*** EXTRACTED INFORMATION ***
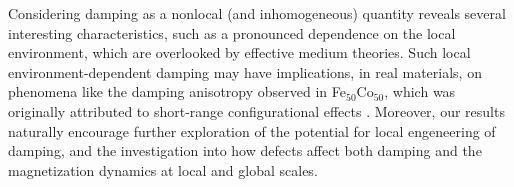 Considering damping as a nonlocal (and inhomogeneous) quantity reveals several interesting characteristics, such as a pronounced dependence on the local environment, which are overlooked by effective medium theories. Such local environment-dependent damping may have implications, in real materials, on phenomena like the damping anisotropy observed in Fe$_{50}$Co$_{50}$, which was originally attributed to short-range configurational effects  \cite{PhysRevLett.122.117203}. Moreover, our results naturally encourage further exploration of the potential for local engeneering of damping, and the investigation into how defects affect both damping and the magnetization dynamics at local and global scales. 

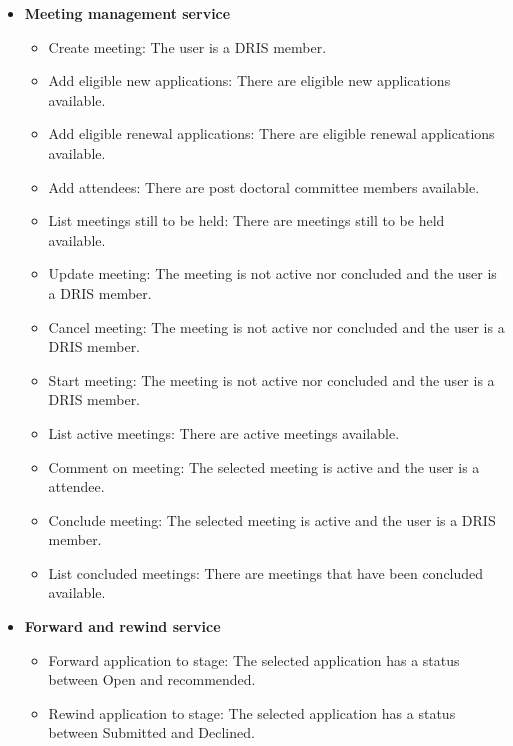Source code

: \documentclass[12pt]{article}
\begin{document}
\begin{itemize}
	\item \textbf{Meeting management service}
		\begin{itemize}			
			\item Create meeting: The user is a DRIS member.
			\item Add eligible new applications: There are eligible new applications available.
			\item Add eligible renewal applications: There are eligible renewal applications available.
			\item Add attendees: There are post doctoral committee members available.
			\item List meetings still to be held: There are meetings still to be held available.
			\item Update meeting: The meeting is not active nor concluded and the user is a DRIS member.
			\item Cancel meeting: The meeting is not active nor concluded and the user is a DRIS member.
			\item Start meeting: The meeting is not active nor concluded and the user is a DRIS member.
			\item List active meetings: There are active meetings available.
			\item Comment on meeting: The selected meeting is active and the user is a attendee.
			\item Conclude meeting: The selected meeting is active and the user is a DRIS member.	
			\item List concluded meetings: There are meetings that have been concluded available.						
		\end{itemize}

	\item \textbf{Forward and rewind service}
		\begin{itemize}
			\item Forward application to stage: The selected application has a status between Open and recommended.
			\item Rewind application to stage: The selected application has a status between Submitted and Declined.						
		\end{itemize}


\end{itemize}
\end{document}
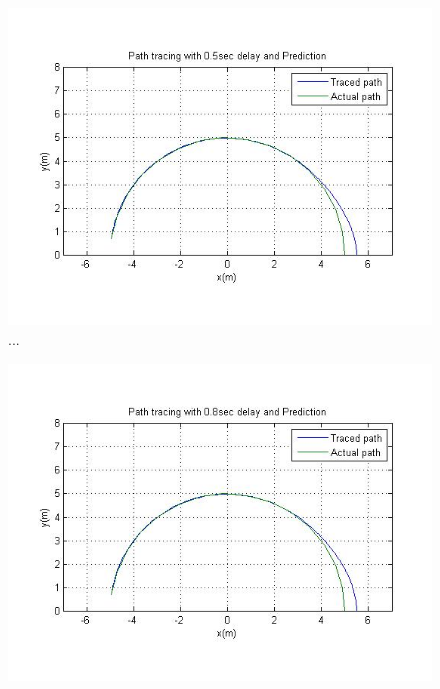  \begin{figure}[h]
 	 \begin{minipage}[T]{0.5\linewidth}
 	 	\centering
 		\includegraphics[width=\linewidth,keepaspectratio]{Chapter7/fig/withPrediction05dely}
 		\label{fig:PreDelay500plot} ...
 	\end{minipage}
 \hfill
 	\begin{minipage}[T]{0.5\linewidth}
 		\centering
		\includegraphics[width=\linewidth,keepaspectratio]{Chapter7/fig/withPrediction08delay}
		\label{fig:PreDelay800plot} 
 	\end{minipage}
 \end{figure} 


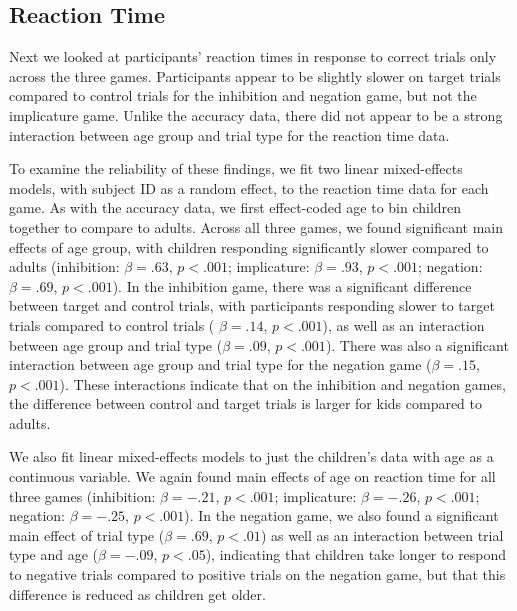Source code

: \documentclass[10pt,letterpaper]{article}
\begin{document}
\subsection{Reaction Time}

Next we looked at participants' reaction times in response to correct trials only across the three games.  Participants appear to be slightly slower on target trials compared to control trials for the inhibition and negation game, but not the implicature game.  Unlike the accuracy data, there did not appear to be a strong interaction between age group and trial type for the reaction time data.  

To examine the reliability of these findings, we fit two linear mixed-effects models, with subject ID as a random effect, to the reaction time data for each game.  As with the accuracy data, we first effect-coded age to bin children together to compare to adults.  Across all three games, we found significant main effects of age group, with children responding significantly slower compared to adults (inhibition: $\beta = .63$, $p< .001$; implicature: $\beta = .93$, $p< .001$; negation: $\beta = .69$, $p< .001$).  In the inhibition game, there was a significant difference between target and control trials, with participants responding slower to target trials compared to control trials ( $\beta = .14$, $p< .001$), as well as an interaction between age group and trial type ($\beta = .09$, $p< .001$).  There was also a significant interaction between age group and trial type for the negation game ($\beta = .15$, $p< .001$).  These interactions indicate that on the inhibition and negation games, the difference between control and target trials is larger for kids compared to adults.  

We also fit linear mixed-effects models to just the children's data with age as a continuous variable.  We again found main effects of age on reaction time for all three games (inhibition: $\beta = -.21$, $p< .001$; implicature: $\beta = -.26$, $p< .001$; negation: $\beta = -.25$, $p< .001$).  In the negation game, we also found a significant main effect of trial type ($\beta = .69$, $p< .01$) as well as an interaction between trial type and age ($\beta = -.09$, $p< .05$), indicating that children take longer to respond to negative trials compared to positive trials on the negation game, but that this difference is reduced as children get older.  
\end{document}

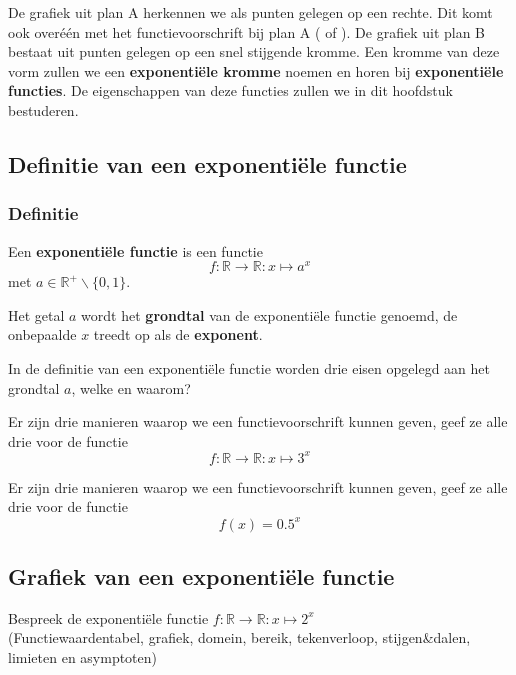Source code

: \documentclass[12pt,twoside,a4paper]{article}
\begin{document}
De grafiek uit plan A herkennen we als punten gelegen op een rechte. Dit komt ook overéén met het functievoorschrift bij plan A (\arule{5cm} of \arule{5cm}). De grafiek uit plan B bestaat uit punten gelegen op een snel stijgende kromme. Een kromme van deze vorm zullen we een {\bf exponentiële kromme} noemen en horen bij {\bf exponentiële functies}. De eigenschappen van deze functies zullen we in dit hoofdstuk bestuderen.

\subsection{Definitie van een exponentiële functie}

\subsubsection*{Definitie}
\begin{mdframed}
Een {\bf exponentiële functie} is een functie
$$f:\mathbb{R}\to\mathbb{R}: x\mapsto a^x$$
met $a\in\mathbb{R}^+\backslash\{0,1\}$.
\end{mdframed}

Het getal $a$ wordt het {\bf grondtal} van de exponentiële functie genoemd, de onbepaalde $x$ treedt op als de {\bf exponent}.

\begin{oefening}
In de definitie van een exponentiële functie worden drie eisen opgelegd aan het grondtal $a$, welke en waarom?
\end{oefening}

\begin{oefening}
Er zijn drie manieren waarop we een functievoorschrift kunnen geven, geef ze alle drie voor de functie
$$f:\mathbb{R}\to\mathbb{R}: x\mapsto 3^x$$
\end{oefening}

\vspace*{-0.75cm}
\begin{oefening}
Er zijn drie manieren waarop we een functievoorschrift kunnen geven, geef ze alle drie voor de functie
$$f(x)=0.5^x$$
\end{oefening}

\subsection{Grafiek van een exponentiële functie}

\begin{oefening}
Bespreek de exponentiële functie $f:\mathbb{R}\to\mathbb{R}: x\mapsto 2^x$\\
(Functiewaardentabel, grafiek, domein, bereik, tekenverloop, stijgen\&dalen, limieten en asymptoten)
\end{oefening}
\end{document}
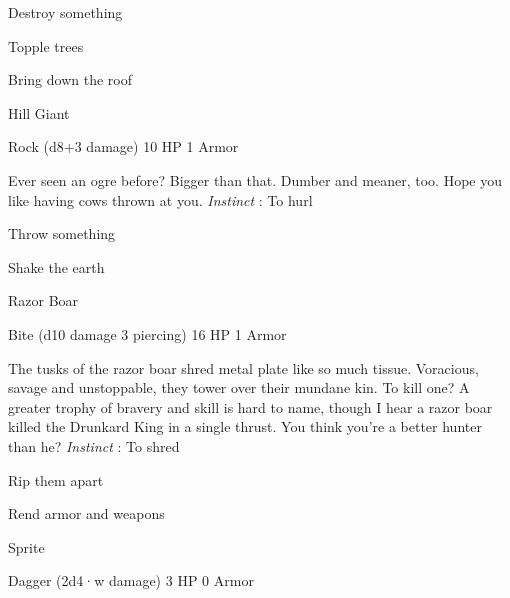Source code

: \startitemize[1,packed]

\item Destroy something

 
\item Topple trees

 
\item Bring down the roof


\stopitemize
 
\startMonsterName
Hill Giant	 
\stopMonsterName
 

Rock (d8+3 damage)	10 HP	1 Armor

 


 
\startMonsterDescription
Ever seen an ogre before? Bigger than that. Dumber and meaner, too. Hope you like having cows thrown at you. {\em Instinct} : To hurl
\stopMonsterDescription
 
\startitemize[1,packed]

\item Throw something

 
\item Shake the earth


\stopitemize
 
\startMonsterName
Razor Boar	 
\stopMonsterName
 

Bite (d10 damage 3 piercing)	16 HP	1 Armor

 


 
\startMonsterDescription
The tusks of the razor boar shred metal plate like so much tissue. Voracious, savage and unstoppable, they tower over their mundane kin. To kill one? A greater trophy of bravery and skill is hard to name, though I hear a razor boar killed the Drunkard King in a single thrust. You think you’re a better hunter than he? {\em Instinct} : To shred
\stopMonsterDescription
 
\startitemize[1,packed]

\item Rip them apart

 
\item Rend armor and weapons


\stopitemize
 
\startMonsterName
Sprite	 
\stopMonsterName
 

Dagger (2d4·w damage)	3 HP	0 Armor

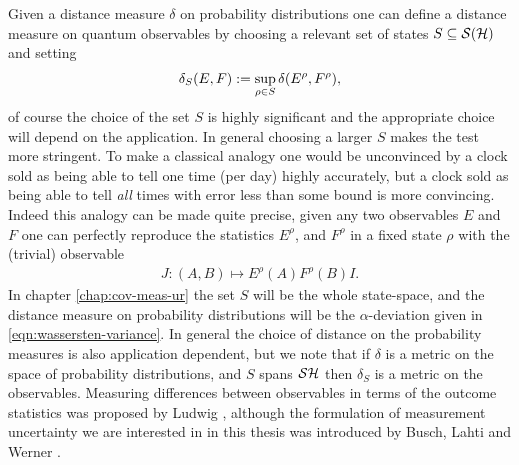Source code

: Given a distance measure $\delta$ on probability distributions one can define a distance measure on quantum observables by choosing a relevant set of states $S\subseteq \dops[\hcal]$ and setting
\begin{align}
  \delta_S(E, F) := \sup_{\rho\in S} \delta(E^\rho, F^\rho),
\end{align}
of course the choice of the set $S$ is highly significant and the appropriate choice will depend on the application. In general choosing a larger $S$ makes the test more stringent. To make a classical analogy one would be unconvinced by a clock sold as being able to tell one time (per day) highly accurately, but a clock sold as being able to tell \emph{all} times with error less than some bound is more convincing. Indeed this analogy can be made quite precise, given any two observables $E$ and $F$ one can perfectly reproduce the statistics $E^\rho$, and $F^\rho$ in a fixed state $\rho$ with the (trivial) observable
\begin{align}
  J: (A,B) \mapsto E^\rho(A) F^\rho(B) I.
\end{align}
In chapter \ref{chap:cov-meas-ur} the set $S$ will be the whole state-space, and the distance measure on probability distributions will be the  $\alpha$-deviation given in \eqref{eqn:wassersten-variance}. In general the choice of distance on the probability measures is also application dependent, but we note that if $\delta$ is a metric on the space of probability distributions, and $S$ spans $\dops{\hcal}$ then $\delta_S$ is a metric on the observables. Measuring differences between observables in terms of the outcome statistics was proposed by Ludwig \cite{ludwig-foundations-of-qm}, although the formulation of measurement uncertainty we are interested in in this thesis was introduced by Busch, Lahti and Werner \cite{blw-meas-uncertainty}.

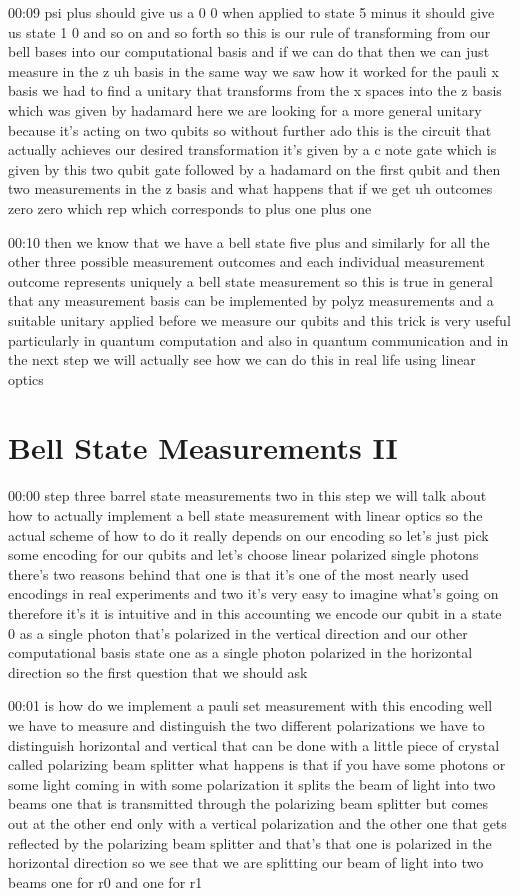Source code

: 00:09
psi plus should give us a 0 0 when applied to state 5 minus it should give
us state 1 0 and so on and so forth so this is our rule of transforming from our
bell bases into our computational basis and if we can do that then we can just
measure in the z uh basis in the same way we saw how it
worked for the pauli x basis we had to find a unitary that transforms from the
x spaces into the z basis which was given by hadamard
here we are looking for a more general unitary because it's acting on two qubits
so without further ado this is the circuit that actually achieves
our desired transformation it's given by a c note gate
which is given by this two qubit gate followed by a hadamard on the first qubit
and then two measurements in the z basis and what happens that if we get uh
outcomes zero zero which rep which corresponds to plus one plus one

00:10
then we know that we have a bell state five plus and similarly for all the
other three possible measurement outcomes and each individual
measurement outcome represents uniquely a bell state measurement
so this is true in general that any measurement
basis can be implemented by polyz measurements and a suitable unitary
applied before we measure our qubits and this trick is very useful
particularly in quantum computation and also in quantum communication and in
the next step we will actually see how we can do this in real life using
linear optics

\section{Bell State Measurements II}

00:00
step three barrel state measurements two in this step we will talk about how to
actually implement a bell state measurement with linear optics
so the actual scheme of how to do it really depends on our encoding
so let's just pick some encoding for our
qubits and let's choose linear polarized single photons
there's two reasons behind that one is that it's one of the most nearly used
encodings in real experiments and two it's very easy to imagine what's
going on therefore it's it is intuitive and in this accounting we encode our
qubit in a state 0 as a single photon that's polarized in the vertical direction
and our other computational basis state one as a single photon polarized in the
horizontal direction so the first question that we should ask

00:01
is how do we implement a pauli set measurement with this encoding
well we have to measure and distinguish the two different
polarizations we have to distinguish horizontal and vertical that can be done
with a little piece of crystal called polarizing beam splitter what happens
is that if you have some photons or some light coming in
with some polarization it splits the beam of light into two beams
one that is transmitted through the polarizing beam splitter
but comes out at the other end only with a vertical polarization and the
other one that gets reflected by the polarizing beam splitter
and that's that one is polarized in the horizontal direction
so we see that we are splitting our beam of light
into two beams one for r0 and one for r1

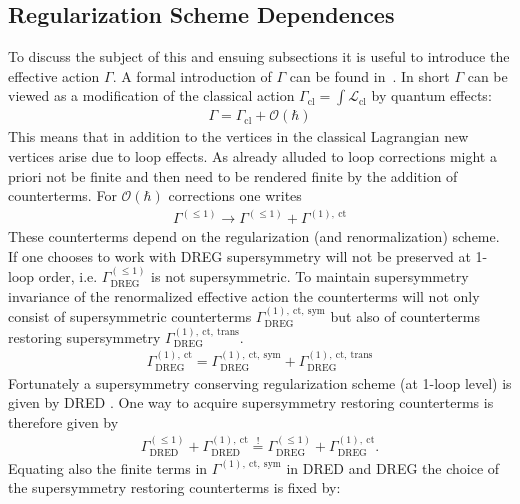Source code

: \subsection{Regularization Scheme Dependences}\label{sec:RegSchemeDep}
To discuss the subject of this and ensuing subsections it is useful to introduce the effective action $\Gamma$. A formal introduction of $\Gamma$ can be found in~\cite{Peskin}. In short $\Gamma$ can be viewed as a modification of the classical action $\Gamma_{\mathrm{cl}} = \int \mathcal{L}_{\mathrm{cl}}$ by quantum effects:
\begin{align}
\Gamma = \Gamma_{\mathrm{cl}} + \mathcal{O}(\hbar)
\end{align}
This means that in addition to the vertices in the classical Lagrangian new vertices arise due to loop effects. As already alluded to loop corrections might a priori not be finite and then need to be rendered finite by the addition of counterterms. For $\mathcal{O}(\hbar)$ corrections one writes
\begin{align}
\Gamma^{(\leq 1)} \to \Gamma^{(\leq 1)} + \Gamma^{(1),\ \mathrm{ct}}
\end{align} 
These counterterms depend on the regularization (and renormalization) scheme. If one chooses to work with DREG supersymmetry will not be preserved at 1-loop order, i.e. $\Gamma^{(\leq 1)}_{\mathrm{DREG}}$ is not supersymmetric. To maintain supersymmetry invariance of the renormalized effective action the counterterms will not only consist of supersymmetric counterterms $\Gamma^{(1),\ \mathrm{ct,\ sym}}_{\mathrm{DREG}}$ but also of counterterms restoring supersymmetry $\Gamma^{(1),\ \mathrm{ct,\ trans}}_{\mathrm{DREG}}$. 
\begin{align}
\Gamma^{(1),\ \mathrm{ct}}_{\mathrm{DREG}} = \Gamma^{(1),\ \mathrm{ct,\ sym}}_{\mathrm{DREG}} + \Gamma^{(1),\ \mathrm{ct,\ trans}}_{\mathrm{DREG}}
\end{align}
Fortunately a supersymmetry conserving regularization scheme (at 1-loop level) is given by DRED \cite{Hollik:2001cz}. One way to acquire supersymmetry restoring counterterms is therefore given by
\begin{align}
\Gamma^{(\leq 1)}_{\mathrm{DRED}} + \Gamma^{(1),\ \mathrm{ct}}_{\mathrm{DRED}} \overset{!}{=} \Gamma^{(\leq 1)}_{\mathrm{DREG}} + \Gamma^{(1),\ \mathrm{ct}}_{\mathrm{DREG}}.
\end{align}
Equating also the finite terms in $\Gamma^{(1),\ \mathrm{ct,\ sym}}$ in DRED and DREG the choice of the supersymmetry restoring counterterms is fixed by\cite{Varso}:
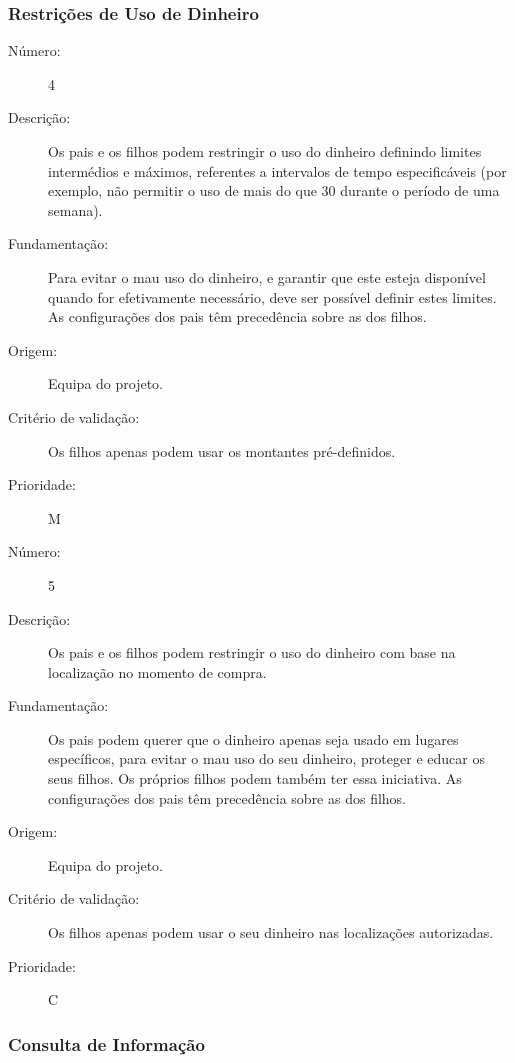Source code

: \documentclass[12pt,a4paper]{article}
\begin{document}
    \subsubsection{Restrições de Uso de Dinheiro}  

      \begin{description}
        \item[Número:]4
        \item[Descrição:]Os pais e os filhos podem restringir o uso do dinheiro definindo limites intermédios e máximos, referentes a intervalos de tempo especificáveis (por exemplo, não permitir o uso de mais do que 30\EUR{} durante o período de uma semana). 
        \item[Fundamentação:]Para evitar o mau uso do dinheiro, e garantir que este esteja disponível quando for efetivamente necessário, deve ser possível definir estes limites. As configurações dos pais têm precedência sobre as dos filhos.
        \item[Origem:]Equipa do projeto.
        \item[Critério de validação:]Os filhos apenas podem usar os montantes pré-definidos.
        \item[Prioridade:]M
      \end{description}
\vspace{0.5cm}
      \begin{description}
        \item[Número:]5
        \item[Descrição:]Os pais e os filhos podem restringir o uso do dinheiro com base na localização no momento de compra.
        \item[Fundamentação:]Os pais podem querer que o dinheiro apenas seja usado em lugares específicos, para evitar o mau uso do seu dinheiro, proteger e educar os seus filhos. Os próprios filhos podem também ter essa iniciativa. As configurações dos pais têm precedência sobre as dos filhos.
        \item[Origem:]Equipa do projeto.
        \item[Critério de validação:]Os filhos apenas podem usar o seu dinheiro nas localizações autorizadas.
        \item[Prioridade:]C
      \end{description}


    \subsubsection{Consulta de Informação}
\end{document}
*** End of EXTRACTED INFORMATION ***
> **ACTIVITY**
Read each line of the material, and wherever the word "limites" turns up, copy that line.

> **TASK RESPONSE**
        \item[Descrição:]Os pais e os filhos podem restringir o uso do dinheiro definindo limites intermédios e máximos, referentes a intervalos de tempo especificáveis (por exemplo, não permitir o uso de mais do que 30\EUR{} durante o período de uma semana). 
        \item[Fundamentação:]Para evitar o mau uso do dinheiro, e garantir que este esteja disponível quando for efetivamente necessário, deve ser possível definir estes limites. As configurações dos pais têm precedência sobre as dos filhos.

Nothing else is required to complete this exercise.